It is clear that § 6103 fits within FOIA exemption 3. See Lehrfeld v. Richardson, 132 F.3d 1463, 1466 (D.C. Cir. 1998) citing Tax Analysts v. IRS, 117 F.3d 607, 611 (D.C. Cir. 1997) ("That § 6103 is the sort of nondisclosure statute contemplated by FOIA exemption 3 is beyond dispute").
Section 6103 broadly defines "return information" to encompass:
"a taxpayer's identity, the nature, source or amount of his income, payments, receipts, deductions, exemptions, credits, assets, liabilities, net worth, tax liability, tax withheld deficiencies, over-assessments or tax payments, whether the taxpayer's return was, is being, or will be examined or subject to other investigation or processing or any other data, received by, recorded by, prepared by, furnished to, or collected by the Secretary with respect to a return or with respect to the determination of the existence, or possible existence, of liability of any person under this title for any tax, penalty, interest, fine, forfeiture, or other imposition, or offense.
I.R.C. § 6103(b)(2)(A).
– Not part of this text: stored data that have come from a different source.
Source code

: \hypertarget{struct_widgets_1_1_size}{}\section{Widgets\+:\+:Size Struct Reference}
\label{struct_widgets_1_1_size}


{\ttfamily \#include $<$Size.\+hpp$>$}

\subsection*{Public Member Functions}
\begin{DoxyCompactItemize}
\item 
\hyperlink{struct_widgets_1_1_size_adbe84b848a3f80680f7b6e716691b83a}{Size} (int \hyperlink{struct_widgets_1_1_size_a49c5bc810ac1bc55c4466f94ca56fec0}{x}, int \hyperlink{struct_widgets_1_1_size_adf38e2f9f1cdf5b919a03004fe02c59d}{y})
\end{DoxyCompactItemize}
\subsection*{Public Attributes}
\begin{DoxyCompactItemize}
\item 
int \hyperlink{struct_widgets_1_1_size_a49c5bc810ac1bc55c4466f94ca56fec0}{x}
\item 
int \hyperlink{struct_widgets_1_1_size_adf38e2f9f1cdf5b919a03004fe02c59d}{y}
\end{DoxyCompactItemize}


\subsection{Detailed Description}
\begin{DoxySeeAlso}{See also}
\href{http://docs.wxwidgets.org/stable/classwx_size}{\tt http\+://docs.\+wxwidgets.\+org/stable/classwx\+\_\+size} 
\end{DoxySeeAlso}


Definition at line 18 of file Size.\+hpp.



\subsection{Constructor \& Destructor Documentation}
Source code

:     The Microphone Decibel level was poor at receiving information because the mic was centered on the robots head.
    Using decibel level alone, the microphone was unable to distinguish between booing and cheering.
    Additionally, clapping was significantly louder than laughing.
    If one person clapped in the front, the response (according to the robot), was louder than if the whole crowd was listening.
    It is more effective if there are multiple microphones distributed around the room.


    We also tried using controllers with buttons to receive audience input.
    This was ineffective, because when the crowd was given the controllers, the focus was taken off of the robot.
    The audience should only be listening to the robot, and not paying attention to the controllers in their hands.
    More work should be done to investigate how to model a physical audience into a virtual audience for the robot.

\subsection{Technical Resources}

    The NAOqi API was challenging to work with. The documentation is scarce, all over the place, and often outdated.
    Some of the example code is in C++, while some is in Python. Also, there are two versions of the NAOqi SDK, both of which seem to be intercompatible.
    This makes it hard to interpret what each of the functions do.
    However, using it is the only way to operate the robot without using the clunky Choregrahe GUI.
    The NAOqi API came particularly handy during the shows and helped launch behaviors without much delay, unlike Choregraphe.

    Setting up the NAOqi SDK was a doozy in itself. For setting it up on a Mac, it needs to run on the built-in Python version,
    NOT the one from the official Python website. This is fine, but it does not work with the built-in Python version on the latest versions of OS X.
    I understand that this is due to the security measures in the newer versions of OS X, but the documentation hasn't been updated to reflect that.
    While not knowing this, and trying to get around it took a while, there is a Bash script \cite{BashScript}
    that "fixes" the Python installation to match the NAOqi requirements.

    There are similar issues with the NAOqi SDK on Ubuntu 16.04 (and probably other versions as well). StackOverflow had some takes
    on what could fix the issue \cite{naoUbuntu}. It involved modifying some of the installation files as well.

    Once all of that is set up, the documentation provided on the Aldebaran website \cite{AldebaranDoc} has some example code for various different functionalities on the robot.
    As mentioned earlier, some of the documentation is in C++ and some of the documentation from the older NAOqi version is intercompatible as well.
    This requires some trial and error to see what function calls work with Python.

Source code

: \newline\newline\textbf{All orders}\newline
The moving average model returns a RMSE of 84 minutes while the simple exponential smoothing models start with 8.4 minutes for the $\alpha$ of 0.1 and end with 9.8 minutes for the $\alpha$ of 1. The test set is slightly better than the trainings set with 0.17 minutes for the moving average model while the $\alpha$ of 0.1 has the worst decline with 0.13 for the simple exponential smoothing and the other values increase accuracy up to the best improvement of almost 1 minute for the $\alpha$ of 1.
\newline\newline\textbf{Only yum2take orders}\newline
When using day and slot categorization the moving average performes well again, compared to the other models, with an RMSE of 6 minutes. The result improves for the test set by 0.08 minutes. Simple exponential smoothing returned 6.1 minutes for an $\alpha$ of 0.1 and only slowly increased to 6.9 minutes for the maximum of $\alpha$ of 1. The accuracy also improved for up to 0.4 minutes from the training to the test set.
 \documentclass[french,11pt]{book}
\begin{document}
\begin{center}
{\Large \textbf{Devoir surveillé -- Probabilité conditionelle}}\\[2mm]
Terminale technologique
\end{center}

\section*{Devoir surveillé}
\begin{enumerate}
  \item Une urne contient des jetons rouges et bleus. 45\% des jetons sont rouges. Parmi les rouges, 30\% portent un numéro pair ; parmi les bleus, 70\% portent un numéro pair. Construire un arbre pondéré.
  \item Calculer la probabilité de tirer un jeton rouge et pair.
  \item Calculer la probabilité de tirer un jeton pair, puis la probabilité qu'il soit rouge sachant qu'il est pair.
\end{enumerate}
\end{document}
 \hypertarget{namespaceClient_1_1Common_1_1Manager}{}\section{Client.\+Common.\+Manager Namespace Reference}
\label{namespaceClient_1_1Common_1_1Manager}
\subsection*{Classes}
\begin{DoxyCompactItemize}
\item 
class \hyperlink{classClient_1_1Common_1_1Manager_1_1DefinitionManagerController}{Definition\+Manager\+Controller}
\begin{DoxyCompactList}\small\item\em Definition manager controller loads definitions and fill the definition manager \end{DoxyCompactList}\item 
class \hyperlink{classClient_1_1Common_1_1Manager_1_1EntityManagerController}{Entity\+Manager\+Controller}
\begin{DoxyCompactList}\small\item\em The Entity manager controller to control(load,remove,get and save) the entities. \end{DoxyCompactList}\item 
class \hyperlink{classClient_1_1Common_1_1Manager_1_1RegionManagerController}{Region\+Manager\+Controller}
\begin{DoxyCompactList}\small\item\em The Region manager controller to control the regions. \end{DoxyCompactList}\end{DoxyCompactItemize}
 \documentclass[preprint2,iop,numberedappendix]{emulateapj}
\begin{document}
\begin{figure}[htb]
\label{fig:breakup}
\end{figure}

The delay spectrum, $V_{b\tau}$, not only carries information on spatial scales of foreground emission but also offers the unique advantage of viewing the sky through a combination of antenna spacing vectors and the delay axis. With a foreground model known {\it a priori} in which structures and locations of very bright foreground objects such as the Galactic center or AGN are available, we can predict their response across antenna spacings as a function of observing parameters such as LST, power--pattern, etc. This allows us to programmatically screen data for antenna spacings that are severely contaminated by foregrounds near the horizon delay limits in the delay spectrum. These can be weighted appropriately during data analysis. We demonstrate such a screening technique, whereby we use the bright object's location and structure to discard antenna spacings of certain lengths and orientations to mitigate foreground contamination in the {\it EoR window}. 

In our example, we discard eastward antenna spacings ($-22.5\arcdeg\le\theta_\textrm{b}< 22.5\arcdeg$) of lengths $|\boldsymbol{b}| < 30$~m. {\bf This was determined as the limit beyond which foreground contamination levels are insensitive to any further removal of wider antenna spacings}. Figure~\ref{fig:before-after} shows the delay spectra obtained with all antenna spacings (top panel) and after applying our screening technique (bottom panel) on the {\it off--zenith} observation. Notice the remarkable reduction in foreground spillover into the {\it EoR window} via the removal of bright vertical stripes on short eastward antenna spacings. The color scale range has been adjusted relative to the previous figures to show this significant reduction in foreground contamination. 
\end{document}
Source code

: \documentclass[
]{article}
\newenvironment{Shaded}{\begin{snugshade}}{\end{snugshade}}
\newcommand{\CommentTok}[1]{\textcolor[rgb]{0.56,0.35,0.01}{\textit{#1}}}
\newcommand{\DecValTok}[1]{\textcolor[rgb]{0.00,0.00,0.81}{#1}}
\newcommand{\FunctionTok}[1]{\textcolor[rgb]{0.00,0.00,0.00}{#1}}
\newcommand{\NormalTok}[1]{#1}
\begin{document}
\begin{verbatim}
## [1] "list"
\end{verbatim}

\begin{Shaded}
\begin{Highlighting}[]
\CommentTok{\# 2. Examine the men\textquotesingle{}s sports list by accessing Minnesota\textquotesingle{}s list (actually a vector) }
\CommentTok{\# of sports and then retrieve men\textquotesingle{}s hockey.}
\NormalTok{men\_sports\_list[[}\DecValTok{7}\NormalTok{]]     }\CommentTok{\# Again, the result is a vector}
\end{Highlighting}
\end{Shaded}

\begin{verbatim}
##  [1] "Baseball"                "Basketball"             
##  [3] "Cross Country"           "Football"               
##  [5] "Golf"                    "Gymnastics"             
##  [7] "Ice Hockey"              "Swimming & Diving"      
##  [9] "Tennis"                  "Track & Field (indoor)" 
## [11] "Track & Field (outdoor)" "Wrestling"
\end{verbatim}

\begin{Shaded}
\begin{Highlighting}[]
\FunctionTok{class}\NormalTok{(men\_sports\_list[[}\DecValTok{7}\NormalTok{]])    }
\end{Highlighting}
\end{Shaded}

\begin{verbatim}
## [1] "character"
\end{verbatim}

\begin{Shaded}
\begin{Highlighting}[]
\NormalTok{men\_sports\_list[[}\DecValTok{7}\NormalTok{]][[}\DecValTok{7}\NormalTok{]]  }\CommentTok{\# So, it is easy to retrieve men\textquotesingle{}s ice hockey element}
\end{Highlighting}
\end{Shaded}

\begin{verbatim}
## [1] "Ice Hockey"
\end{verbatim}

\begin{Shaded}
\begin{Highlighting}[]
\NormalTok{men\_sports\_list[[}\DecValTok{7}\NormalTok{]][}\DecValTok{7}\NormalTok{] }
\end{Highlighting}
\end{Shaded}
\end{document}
A closing agreement is "an agreement in writing with any person relating to the liability of such person . . . in respect of any internal revenue tax for a taxable period." I.R.S. § 7121. Thus, as closing agreements contain "determination[s] of the existence . . . of liability," the agreements constitute "return information" within the meaning of § 6103(b)(2)(A), See id. § 6103(b)(2)(A).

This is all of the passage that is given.